Amazonでの販売において商品ページの品質は全てのベースとなります。
まずユーザーにとって良質な(クリック率、コンバージョン率の高い)商品/商品ページがあり、それを後述する各種販促機能で露出させることで効果が最大化されます。
十分な情報量
単に商品のスペックや、売り手が推したいことを列挙すれば良いわけではありません。
ユーザーが知りたい情報、自社商品がユーザーに提供できるベネフィット、競合他社よりも優れているポイントなどを訴求し、ユーザーが「この商品を買った方が自分にとってきっと有益だ」と判断するのに必要十分な情報を提供しましょう。
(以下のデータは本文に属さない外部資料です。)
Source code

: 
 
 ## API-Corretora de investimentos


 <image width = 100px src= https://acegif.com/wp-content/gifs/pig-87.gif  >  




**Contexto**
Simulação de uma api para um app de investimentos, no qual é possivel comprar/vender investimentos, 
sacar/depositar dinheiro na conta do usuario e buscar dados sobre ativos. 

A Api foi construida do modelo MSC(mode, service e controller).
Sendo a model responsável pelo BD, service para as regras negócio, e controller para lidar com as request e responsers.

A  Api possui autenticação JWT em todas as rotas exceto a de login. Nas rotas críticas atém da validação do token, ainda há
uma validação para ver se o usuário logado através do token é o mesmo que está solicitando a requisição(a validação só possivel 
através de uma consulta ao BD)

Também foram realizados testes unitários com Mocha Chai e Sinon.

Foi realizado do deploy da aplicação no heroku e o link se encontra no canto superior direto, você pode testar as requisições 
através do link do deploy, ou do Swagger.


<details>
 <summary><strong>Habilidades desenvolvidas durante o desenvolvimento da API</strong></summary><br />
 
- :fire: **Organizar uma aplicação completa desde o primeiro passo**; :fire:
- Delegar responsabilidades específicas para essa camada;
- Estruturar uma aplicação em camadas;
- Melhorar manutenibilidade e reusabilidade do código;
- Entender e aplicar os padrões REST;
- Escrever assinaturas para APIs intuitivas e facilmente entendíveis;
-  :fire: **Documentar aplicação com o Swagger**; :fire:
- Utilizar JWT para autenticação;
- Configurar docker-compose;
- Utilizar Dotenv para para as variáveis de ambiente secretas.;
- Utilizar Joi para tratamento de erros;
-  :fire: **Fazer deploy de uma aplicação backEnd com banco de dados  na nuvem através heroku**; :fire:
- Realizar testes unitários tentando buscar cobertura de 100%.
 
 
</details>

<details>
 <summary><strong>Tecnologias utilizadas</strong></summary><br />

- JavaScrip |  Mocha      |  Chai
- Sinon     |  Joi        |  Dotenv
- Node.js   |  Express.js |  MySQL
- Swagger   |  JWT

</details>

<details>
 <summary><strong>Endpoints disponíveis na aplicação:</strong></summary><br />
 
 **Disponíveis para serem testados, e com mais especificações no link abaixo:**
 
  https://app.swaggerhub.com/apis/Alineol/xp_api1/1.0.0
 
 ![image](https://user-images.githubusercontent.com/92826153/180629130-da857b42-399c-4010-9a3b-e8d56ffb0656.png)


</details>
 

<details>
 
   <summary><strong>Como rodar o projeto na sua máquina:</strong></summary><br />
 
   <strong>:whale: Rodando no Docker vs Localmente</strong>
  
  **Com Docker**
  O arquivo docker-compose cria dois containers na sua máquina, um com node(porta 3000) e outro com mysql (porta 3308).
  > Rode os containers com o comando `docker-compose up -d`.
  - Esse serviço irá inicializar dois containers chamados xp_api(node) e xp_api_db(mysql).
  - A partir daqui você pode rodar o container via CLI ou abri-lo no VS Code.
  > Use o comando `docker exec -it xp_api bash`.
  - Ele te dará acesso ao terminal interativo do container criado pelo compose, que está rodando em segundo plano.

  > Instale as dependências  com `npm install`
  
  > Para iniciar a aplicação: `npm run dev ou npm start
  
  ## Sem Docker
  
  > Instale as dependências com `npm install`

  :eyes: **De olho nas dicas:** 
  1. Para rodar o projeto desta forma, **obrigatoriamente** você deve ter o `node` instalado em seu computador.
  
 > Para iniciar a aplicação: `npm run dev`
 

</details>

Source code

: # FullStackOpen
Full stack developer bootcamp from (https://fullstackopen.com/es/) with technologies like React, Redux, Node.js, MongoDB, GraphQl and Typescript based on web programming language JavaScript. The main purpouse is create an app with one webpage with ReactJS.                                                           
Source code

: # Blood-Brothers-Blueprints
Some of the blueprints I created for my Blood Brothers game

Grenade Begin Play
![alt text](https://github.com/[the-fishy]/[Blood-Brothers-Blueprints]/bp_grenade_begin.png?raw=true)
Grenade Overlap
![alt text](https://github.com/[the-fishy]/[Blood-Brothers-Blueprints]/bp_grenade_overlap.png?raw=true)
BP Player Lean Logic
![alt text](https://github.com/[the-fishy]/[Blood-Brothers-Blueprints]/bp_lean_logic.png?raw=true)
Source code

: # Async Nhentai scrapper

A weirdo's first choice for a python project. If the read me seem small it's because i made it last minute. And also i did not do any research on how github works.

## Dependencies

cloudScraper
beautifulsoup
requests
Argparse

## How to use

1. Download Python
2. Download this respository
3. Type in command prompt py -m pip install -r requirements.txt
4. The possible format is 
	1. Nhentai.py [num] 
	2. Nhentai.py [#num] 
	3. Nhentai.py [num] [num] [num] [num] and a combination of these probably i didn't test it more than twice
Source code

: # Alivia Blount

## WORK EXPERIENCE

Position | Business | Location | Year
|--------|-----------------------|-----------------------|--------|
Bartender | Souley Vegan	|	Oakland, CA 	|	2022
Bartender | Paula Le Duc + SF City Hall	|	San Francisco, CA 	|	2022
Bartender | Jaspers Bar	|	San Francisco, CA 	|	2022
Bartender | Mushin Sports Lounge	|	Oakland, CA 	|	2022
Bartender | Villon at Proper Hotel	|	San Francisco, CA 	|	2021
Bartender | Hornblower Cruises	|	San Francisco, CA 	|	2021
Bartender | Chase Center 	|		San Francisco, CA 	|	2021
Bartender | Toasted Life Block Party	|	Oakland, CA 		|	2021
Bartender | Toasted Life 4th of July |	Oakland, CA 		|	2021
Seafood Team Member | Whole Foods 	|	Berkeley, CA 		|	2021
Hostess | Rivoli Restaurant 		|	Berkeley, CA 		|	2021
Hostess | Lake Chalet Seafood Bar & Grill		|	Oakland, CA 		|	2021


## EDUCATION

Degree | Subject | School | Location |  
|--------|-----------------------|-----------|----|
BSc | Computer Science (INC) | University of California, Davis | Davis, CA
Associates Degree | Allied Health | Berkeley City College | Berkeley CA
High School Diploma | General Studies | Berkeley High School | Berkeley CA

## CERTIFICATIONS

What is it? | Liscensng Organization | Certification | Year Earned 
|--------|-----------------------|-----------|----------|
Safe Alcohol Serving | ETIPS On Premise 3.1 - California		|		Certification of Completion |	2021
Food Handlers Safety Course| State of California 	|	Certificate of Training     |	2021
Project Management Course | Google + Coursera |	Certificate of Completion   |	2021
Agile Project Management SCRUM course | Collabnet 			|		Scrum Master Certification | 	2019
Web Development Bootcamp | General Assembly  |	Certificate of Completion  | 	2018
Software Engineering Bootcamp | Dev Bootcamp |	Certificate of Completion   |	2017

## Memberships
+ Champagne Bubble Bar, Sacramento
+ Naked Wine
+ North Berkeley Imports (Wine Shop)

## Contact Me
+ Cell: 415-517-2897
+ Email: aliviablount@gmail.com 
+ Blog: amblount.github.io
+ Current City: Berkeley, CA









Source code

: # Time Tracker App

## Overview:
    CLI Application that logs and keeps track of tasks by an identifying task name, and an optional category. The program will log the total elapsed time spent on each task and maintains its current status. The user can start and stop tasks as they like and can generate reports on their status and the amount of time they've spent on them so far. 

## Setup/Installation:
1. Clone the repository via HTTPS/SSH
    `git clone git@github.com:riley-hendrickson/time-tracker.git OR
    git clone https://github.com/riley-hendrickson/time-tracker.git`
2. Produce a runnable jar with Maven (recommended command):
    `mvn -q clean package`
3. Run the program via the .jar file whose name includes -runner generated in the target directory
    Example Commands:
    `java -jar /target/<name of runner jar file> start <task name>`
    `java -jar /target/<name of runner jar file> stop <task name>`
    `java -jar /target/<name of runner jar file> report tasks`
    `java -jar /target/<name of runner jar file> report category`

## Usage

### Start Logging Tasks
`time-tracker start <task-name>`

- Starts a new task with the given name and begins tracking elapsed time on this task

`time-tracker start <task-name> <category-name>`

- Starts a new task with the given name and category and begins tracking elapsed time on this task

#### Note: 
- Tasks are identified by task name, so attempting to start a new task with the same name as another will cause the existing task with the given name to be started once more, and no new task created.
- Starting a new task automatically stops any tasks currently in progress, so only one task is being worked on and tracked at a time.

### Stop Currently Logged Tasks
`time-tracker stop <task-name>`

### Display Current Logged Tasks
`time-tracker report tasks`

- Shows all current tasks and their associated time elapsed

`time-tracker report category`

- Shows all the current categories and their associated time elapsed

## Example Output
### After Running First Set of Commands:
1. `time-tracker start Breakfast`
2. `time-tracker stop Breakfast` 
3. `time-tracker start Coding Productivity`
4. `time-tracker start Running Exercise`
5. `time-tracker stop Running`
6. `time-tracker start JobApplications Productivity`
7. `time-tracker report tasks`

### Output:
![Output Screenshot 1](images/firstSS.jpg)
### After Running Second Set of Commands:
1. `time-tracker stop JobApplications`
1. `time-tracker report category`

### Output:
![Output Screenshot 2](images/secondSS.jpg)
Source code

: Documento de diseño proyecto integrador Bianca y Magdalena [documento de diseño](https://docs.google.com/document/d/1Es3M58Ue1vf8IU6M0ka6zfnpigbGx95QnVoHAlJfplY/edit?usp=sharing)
1つの考え方ですが、以下の3点を整理してコンテンツを考えてみると良いかもしれません。
POP (Point Of Parity)
選ばれない理由にならない必要最低項目(他社商品が軒並み備えている基本的な機能や特徴)
POD (Point Of Differende)
選ばれる理由、他社との違い(自社独自の特徴、強み)
POF (Point Of Failure)
選ばれない理由、弱点となる要素(他社にはあって自社にはない要素。自社の弱み)
※POFは捉え方次第でPODになる場合があります。
例:炊飯器
「炊くのに時間がかかる」⇒「じっくりと炊き上げるのでお米ふっくら」
コンテンツを整理できたら、それらをページに掲載します。
テキストだけではなく、画像も用いて視覚的に伝えるようにしましょう。
(スマホアプリでは説明文が見難い位置に配置されているためサブ画像で訴求することが特に重要です)
サブ画像だけで足りない場合は商品紹介コンテンツ(A+)も活用するようにしましょう。
十分なユーザーレビュー
ユーザーレビューの有無は商品ページのコンバージョン率に影響を与えます。
Amazon公式でも、ユーザーが適正な購入判断をするためには少なくとも15件のユーザーレビューが必要であると言われています。
※もちろん多いに越したことはありませんが、実際にはもう少し少なくても問題ないケースが多いように感じます。
Amazonブランド登録をしている出品者はAmazon Vineという、Amazon公式のレビュー依頼サービスを利用することが可能です。
ブランド登録をしていない出品者の場合は、広告などでアクセスを集めながら地道に販売実績を積み、ユーザーレビューを集めましょう。
あるいは自社でメルマガリストがある場合はそれを活用しても良いかもしれません。
※ユーザーにインセンティブを与えてレビューを書いてもらう行為をされているセラーも見受けられますが、Amazonの規約違反になりますので推奨しません。
適切なキーワード設定
Amazonでは商品名、商品仕様(箇条書きやブレッドポイントとも呼ばれます)、検索キーワードの欄に登録されているキーワードが、検索の対象となります。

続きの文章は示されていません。